The news came as bond insurer MBIA Inc reported a $2.3 billion fourth-quarter loss after writing down by $3.5 billion the fair value of CDOs. The write-downs were undertaken in part because of past downgrades of those securities by rating agencies.
In their quarterly report to investors, MBIA executives said the write-downs won’t necessarily translate into losses, and that the company has increased its capital surpluses by more than $2 billion in an attempt to keep the AAA financial strength rating of the company itself.
“MBIA continues to believe that the balance of the mark-to-market losses are not predictive of future claims and, in the absence of further credit impairment, the cumulative marks should reverse over the remaining life of the insured credit derivatives,” the company said.
Earlier this month, Standard & Poor’s analysts said mortgage and bond insurers could face losses 20 percent greater than previously estimated, and placed on “negative outlook” the AAA financial strength ratings of MBIA Insurance Corp., Ambac Assurance Corp., CIFG Guaranty and XL Capital Assurance.

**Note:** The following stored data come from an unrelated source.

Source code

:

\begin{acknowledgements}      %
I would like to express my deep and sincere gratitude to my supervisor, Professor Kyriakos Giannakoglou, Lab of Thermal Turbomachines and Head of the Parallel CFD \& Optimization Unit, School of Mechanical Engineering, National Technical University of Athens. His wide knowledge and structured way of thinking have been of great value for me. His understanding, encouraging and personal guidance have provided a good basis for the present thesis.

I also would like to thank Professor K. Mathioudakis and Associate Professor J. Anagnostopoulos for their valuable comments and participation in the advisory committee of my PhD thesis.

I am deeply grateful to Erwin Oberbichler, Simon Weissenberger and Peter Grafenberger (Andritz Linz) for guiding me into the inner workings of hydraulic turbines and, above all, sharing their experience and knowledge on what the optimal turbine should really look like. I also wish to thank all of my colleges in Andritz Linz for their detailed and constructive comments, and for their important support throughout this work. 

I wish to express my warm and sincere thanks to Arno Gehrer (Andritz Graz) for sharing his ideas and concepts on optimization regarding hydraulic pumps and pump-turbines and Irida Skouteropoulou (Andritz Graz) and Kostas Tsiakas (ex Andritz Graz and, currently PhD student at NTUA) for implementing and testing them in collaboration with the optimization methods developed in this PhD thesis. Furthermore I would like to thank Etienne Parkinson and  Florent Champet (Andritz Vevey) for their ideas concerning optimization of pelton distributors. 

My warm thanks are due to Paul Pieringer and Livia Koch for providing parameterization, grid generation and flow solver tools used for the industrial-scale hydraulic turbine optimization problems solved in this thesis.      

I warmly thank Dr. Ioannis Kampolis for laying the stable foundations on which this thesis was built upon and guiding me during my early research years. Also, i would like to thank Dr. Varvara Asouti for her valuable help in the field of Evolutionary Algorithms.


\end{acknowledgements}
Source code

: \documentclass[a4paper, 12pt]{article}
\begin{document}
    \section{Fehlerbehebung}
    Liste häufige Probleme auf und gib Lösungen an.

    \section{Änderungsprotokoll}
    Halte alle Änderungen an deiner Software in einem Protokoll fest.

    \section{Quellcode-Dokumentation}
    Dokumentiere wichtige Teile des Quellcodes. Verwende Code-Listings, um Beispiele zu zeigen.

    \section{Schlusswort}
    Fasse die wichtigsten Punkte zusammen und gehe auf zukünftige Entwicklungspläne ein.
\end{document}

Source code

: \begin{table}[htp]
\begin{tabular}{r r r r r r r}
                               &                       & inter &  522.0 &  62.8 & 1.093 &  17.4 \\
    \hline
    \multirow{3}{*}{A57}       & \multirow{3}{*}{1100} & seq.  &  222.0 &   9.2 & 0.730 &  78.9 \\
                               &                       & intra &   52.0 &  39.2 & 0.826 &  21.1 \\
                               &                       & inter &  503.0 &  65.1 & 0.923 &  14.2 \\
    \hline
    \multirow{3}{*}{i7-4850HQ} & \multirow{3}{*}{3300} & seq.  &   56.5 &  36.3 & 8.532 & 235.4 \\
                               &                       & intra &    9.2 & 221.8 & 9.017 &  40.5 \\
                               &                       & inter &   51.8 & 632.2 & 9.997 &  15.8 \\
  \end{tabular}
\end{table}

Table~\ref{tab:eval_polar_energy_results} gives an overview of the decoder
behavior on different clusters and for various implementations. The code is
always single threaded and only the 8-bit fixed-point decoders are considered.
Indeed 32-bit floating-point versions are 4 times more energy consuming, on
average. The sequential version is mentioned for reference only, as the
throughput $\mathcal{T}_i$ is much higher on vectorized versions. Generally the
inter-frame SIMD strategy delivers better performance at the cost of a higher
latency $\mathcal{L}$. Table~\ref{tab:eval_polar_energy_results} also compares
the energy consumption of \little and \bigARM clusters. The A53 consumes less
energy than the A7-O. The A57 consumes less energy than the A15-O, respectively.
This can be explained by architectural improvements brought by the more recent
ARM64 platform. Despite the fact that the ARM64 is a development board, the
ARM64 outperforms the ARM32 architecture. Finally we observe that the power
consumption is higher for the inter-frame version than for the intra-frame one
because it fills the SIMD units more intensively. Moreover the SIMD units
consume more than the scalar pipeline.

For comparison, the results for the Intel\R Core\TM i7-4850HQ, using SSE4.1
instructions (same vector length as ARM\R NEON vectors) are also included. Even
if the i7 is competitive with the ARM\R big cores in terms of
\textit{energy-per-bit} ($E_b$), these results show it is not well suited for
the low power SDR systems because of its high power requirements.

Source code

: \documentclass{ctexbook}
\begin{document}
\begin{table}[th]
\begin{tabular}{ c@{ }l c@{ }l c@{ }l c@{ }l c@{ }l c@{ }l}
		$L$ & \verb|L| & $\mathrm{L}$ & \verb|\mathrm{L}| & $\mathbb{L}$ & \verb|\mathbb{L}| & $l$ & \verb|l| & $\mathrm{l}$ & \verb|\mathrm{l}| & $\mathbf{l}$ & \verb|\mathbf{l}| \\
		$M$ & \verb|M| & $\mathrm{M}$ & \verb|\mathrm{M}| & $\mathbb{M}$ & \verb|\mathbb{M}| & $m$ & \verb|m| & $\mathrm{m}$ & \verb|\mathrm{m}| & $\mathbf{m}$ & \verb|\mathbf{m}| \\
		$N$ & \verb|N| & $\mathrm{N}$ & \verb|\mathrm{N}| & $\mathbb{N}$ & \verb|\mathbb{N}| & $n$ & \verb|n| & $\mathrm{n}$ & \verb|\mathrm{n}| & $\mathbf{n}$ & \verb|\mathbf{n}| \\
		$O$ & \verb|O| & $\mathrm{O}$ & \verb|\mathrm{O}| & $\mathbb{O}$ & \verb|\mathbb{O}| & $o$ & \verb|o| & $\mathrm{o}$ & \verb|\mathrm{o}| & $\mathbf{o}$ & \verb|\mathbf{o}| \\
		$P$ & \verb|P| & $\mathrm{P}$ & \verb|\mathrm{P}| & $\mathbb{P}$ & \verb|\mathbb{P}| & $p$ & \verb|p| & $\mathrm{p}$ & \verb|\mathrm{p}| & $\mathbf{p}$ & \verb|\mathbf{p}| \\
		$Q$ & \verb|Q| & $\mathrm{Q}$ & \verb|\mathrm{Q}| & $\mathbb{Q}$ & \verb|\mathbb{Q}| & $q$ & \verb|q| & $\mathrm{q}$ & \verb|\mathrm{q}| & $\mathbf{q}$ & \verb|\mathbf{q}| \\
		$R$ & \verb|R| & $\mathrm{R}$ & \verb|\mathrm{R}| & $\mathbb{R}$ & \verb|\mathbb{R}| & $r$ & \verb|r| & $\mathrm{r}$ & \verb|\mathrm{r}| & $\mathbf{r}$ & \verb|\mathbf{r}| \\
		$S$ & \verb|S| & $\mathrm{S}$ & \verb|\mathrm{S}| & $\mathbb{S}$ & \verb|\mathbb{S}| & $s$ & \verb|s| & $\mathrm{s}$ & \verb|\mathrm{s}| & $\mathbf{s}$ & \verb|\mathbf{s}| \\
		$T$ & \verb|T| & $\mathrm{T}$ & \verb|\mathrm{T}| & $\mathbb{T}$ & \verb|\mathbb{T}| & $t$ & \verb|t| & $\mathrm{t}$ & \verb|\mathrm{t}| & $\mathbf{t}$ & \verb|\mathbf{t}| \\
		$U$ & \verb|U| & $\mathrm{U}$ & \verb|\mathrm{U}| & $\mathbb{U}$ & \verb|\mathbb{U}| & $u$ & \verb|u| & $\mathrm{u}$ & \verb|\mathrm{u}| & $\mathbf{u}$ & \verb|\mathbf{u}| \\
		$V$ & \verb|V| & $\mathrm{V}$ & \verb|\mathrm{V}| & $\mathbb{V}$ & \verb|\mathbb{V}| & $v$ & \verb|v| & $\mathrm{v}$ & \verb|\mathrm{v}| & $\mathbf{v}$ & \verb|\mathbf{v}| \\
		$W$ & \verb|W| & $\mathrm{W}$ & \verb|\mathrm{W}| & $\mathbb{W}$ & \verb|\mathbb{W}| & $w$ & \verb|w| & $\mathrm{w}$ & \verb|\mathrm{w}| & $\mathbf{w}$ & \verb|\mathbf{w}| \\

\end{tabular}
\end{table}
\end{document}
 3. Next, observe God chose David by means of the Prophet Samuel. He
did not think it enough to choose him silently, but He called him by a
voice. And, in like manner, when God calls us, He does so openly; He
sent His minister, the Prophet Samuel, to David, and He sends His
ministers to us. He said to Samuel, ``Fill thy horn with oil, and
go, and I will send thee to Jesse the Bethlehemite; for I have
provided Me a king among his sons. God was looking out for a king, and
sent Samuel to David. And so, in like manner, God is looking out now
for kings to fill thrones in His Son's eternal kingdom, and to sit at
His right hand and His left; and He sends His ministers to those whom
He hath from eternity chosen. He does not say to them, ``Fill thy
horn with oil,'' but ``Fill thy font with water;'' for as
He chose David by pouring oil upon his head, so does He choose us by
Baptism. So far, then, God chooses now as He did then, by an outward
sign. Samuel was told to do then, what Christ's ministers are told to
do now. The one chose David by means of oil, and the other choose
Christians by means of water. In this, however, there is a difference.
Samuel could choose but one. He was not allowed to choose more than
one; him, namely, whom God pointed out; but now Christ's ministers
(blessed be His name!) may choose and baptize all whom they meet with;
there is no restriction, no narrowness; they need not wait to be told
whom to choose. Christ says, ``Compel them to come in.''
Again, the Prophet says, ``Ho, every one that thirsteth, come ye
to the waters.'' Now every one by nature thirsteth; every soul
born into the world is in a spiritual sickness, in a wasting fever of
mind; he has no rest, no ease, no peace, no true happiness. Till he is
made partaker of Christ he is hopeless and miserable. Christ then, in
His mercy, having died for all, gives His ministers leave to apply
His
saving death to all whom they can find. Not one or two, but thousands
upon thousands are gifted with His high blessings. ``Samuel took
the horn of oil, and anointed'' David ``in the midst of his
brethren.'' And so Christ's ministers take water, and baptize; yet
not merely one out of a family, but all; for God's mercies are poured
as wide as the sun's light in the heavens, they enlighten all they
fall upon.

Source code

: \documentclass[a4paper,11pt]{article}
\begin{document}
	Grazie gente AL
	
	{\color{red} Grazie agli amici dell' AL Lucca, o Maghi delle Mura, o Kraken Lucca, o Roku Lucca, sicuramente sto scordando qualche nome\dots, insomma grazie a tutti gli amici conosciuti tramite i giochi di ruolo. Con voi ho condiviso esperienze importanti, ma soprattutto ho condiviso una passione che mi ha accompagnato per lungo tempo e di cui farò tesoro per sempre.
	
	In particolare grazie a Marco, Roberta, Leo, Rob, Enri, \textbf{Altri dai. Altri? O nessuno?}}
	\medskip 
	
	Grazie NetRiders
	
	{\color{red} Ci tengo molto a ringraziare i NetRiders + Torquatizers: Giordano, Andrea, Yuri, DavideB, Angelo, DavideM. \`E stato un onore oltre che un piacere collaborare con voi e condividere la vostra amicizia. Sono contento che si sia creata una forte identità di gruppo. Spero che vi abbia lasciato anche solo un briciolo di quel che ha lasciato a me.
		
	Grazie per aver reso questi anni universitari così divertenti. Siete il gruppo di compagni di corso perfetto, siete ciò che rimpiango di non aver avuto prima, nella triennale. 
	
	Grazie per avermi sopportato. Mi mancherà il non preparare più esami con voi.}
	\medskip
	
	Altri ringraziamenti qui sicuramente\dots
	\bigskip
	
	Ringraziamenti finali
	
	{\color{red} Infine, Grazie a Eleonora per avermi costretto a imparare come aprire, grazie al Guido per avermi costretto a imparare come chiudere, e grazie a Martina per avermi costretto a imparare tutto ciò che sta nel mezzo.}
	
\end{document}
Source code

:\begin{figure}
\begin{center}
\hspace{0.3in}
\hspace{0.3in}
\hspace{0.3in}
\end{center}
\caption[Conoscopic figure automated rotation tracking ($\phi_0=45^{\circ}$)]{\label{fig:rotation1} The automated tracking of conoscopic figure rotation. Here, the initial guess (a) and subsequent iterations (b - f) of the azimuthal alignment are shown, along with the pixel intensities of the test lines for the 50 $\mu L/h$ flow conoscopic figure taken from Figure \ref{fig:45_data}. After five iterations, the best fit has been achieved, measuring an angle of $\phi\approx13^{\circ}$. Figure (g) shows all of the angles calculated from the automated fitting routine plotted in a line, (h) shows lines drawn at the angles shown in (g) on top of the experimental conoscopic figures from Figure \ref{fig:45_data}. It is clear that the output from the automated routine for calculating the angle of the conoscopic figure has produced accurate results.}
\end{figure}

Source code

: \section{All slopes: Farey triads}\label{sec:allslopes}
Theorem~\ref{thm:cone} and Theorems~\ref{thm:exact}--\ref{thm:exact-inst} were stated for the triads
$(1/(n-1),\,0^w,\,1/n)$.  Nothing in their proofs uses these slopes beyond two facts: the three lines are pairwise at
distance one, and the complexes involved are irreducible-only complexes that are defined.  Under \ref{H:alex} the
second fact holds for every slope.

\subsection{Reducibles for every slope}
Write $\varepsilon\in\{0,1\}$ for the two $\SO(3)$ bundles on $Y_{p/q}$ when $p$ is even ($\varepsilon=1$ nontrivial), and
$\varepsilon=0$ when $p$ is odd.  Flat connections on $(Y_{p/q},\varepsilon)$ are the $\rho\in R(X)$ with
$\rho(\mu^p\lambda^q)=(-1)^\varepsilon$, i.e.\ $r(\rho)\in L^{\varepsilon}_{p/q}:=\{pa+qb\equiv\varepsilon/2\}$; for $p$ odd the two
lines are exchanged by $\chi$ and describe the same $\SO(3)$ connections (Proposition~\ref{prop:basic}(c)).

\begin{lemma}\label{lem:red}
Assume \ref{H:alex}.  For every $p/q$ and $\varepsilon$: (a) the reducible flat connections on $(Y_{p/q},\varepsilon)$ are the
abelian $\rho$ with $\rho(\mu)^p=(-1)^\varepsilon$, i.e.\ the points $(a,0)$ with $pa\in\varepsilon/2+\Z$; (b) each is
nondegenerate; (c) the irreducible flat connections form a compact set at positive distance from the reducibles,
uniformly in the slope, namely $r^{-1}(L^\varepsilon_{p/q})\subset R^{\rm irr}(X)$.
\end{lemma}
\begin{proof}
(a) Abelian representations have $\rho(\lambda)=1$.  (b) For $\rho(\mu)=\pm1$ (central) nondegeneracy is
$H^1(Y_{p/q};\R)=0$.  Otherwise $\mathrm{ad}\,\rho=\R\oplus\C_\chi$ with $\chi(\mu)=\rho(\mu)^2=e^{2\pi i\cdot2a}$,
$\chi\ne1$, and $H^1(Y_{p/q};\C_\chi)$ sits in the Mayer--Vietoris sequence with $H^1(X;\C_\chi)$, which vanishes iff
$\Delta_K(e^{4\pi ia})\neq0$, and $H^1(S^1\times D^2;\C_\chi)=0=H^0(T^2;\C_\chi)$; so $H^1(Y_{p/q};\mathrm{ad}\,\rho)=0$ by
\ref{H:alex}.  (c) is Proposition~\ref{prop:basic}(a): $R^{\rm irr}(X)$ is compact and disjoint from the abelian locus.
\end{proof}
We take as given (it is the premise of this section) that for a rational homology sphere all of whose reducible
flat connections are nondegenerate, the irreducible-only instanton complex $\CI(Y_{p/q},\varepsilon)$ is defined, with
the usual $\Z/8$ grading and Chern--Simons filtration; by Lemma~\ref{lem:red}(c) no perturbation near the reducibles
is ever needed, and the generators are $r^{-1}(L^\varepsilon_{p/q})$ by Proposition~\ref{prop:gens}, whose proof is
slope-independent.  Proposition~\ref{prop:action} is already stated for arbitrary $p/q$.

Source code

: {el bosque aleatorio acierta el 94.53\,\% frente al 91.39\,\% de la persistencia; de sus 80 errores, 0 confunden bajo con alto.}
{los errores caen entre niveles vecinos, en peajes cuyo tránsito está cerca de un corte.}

Standard & Poor’s also placed the AAA financial strength rating of Financial Guaranty Insurance Co. on “Credit Watch negative,” for possible downgrade (see Inman News story).
Insurers have more difficulty borrowing money and attracting investors if they lose their AAA financial strength ratings, and could lose their ability to guarantee more mortgages and bonds.
Fitch Ratings has a stable outlook on its AAA rating of MBIA, and the bond insurer said it would continue to work with Moody’s Investor Services, which has placed the company’s AAA rating on review for possible downgrade.
In a separate announcement, MBIA said it had raised $1.5 billion in capital in recent months, including a $1 billion surplus notes offering and a $500 million sale of common stock at $31 per share to the investment firm Warburg Pincus, which has agreed to invest an additional $500 million in MBIA.
On Thursday, Fitch Ratings downgraded FGIC Corp. and its financial guaranty insurance subsidiaries Financial Guaranty Insurance Co. and FGIC UK Ltd.
Fitch analysts said they downgraded FGIC’s insurer financial strength rating from AAA to AA, saying the company would have had to raise $1.3 billion to keep the higher rating due to “rapid credit deterioration” in insured CDOs backed by subprime MBS and direct exposure to prime, second-lien mortgages. Fitch had previously issued downgrades of Ambac and Security Capital Assurance Ltd.